Others are downvoting you, possibly bc they think you're exaggerating, but I just find your claims to be curious and would be really interested in meeting you. That is, if you ever have time to meet other people. Let me know, contact info is in my profile.
The claim was he did this mostly while others weren't in the office. If you assume they work a straight 8 hours (and why would they at crunch time) that leaves 14hrs/day to eat/sleep/work. 10/5 isn't so unreasonable approximation
But hey, another way to look at it. 150,000/30 = 5000 lines/day. At 16 hrs/day, that is 312.5 lines/hour, or 5 lines/minute non-stop.
Not killing myself, and leaving the typos in that wouldn't affect compilation, I generated the code below in 36 seconds; I knew what I was going to program ahead of time - there was no thinking involved. I honestly could have typed faster, but I also didn't want to type faster than I could sustain for 16 hours nonstop. I haven't had my coffee yet, so that is a factor.

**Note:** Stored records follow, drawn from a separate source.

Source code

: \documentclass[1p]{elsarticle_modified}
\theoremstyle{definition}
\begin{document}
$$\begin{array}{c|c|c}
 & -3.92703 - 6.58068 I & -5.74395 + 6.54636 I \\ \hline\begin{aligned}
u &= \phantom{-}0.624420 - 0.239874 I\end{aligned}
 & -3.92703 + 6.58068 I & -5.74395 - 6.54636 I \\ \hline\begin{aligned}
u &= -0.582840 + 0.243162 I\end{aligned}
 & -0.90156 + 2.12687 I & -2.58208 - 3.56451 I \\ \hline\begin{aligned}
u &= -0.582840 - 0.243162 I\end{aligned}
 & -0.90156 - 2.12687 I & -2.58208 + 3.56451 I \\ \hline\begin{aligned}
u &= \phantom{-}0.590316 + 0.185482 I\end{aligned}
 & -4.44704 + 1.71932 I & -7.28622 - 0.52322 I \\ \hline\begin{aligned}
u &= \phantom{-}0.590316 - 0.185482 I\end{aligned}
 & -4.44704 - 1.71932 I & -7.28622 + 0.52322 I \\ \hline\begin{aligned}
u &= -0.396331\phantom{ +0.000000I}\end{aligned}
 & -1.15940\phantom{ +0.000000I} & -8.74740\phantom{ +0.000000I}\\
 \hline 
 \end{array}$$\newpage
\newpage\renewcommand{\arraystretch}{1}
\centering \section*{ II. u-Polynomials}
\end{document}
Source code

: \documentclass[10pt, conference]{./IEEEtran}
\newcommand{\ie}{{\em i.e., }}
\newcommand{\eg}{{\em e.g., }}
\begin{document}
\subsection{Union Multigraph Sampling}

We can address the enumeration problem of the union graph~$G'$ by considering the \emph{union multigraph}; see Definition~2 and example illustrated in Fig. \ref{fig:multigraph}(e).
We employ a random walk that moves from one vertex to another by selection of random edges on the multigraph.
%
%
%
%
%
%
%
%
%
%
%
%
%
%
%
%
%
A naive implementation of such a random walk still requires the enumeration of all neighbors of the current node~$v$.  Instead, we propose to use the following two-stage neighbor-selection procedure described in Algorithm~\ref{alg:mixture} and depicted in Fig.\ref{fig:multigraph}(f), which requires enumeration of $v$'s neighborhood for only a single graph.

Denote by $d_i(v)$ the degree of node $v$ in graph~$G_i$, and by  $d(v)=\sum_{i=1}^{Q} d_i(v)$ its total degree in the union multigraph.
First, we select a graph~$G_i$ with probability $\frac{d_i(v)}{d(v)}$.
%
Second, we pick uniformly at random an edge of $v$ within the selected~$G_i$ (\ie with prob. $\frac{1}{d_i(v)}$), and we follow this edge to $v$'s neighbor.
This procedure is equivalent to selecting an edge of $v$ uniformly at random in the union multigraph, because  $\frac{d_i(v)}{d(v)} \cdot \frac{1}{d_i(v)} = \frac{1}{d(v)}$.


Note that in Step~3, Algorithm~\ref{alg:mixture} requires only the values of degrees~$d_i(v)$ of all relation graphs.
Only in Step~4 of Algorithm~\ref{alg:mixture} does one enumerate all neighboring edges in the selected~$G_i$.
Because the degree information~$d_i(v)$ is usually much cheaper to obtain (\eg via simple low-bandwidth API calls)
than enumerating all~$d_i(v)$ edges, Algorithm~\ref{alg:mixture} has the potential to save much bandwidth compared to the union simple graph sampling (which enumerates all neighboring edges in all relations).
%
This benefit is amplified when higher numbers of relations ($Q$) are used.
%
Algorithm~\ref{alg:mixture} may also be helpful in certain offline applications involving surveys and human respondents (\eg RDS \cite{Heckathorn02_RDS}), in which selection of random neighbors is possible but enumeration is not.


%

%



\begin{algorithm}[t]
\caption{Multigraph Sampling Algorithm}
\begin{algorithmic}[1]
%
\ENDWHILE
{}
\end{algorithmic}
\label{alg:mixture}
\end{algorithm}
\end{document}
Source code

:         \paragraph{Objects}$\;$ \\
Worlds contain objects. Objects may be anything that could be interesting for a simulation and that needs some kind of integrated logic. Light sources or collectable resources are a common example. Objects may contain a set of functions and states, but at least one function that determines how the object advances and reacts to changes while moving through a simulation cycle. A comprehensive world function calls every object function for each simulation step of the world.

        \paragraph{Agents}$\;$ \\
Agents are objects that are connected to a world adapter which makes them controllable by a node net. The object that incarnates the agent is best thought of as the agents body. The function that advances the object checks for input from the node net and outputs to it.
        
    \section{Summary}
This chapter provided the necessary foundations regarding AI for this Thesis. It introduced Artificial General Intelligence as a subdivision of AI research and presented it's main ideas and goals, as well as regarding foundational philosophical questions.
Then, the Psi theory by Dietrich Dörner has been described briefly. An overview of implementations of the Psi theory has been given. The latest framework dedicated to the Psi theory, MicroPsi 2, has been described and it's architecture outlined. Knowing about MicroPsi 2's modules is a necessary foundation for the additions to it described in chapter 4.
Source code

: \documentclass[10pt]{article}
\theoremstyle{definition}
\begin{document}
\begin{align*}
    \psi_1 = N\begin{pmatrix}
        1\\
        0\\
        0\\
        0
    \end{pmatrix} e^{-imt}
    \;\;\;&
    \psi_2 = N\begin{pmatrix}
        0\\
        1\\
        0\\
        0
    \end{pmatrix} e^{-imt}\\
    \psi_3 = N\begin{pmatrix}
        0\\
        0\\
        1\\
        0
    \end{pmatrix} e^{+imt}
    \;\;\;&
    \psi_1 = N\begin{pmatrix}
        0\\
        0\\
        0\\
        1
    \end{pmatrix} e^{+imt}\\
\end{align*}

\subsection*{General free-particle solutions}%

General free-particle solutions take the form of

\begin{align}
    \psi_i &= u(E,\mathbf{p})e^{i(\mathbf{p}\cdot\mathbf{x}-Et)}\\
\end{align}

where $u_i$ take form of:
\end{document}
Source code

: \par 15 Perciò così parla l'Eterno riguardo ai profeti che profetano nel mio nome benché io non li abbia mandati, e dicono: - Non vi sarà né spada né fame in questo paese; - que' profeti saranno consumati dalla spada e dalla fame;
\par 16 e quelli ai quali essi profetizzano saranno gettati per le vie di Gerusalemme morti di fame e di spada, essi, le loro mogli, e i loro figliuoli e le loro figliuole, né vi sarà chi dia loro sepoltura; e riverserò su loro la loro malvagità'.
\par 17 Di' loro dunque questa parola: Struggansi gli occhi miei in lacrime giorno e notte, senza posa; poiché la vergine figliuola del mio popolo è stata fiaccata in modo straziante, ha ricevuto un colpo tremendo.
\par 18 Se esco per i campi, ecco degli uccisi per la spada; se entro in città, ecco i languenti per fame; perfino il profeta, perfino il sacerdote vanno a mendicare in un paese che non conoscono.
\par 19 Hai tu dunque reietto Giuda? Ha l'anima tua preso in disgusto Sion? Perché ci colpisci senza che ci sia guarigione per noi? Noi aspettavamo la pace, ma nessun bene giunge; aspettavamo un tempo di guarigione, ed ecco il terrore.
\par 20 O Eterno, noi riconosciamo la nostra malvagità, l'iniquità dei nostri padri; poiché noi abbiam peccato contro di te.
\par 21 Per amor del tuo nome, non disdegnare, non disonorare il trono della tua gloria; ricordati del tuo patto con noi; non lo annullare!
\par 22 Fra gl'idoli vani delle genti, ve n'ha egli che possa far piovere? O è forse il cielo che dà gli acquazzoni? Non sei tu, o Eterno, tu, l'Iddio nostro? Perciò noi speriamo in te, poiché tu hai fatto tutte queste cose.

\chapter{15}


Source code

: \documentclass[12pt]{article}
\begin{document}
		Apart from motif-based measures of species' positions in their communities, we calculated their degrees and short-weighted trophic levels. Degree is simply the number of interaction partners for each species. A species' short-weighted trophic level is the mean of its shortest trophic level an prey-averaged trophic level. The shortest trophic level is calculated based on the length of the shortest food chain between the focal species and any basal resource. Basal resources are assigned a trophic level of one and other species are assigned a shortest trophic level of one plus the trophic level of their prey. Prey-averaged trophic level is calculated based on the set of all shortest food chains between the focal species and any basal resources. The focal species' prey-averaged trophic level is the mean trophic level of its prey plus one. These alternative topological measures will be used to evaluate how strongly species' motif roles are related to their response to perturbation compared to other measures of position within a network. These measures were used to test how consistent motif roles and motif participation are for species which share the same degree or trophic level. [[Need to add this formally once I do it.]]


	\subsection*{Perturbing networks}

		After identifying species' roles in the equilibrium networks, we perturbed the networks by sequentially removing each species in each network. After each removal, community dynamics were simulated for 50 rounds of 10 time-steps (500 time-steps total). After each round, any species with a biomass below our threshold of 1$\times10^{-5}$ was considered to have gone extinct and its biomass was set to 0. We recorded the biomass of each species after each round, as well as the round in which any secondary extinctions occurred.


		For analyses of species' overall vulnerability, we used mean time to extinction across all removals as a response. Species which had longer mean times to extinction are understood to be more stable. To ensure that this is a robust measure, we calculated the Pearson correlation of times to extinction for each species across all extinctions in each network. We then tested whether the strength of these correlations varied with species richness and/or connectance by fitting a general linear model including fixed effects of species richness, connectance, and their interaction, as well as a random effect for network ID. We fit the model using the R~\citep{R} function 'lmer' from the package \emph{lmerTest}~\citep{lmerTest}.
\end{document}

So that is right at the target rate. I don't think I could maintain that 16/7 for real problem. I'm going to have to stop to think, to look up things, to make mistakes, to write tests, to document. Unless we assume I am perfect, I'm going to have to spend time debugging. This is for a stupid Euclidian distance function, whereas the claim was it was difficult, critical code. And the claim is not 16/7, it is "before/after" office hours.
import math
def distance(x,y):
""" compute striaght line distance between x and y"""
return math.sqrt(x**2 + y**2)
Worth adding this doesn't even find the two dimension distance between two points, it finds a hypotenuse length using the Pythagorean theorem and doesn't accept two points as parameters (unless they are on a number line, and in that case math.abs(x - y) would be the correct code).
That... and I shiver to think of the amount of buggy code being churned out. 150k lines of crappy code isn't something to be proud of.
More code = more points of interaction = more bugs.
Caveat: This is assumption based. I assume that much code is due to "quantity not quality". Boilerplate code, copy/pasta, 10 lines of actual code, 100 lines of test, etc
I read the essence of that statement without the same time constraint applied to it. i.e. the type of 1000 lines you should be working on each week is the type (systems code) that enables (application) programmers to write the rest of their code effortlessly.
e.g. Rails core (system) vs people who use Rails (applications).
If you're writing critical core stuff like that, you better spend a lot more than a week on it. I can't imagine working on anything where the team regularly writes 10,000 lines a week. Prototypes by one person can easily grow at 1kLOC per week for a short time, but that's a special case.